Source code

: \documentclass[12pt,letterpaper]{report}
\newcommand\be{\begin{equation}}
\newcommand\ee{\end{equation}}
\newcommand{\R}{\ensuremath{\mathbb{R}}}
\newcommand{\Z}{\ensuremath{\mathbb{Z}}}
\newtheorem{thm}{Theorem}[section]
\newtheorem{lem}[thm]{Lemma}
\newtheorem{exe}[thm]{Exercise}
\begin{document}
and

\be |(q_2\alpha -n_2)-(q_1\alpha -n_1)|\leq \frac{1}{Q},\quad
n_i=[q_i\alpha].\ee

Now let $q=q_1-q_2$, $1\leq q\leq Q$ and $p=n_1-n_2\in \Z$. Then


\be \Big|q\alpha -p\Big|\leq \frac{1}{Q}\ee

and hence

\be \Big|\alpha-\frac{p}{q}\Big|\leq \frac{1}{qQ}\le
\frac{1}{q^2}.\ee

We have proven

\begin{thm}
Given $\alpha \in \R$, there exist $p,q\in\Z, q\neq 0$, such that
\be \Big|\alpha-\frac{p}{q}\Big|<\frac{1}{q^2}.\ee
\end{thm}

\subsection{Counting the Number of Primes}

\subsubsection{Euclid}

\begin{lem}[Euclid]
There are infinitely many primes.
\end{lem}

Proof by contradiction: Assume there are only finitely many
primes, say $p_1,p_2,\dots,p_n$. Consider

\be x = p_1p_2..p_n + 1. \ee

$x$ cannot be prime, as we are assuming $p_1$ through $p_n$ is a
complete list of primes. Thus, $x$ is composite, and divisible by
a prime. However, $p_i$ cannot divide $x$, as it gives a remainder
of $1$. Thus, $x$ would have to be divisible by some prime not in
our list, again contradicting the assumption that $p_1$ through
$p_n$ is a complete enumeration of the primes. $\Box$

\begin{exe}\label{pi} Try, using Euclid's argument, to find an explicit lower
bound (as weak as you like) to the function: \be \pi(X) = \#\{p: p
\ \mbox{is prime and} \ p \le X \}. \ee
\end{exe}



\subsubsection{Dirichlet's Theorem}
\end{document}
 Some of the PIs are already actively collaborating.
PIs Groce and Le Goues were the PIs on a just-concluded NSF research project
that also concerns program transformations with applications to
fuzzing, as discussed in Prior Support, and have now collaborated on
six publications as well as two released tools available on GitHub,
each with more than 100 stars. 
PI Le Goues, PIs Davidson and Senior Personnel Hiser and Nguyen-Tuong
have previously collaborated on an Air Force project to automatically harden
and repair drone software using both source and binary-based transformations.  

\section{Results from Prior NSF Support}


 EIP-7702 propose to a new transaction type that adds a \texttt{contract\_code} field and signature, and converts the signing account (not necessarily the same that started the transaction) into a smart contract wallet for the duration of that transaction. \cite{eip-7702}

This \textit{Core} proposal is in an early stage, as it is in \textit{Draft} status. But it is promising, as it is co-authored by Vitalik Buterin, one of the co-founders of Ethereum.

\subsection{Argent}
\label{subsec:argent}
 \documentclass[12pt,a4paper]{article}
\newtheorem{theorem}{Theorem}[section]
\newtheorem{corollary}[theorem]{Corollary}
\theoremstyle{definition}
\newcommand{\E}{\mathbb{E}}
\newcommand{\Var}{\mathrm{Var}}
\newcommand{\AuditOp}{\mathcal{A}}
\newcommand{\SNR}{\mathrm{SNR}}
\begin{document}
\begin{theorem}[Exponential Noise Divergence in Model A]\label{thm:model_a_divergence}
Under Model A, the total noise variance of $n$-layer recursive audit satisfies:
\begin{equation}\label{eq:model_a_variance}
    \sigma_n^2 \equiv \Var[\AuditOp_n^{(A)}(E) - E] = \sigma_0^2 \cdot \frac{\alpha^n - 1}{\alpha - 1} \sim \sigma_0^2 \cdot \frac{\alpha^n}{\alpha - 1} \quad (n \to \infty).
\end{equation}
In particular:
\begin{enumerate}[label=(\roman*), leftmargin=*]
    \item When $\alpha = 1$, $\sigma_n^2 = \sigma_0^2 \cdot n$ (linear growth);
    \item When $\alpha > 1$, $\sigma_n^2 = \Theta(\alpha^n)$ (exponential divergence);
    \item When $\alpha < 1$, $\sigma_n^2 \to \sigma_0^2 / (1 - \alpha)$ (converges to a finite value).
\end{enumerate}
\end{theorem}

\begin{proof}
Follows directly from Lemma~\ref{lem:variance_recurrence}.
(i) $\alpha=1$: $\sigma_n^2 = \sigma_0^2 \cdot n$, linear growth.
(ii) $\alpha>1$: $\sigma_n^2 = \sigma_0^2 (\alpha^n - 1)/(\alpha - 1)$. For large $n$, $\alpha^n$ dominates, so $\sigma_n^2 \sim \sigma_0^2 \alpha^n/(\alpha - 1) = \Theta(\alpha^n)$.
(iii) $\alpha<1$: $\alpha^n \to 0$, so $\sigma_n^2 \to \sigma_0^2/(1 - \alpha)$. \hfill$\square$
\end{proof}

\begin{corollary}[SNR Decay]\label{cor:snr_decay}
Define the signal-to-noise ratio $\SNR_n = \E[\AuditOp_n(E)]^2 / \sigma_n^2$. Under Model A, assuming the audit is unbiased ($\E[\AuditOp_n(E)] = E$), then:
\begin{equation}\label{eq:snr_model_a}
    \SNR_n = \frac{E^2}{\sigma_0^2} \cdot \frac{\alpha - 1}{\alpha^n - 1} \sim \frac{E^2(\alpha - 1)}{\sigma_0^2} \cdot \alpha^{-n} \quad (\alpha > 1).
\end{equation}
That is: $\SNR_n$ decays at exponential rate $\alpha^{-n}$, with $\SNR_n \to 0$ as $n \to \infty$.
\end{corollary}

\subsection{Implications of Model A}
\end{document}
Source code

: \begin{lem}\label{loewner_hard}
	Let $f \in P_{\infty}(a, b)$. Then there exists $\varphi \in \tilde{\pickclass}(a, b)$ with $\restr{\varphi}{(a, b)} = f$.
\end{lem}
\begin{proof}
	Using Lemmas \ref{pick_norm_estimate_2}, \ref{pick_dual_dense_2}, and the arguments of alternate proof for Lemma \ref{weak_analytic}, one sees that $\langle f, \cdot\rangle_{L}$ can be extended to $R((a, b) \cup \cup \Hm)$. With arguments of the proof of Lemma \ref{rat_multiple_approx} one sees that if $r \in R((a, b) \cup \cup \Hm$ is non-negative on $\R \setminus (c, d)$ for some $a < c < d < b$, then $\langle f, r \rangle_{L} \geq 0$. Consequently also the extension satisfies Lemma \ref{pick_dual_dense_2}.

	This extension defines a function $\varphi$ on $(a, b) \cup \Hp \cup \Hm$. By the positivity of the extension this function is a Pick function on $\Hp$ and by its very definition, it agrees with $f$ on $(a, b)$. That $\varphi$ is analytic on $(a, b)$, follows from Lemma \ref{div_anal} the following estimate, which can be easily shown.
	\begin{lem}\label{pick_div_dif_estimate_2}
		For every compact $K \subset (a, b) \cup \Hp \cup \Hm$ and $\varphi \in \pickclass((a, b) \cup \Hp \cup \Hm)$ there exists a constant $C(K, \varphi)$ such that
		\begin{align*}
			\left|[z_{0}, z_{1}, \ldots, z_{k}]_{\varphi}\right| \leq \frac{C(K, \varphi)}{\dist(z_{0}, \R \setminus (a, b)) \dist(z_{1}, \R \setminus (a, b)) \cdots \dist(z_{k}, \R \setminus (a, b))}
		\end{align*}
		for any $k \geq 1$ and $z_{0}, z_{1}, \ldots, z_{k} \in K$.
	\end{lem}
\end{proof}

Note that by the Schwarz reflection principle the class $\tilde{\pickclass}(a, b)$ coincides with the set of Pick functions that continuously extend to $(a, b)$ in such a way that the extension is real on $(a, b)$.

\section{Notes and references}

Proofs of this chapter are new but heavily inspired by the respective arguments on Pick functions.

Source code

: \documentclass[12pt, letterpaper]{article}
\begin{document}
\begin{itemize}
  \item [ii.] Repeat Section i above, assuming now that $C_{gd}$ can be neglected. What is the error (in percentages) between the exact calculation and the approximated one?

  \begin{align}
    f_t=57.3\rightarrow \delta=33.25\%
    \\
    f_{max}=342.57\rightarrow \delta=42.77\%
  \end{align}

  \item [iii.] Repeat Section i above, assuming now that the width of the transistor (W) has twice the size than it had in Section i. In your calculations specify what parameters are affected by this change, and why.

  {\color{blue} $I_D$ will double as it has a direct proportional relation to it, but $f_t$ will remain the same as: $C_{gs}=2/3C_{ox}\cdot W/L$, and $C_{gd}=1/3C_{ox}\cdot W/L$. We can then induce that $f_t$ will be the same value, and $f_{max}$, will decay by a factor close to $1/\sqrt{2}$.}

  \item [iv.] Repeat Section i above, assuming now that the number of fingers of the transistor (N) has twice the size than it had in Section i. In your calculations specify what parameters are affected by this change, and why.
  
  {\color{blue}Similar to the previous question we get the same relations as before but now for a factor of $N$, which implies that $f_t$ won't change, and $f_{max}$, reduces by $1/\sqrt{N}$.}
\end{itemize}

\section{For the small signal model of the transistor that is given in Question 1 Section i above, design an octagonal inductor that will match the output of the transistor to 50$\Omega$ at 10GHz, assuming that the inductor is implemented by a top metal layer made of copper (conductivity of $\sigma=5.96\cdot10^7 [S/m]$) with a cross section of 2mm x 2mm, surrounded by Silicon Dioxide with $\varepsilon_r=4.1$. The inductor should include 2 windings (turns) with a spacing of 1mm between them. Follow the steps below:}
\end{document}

• • • • • • •

Filter the records, keeping only lines that contain "project", and show those lines.

PIs Groce and Le Goues were the PIs on a just-concluded NSF research project
have previously collaborated on an Air Force project to automatically harden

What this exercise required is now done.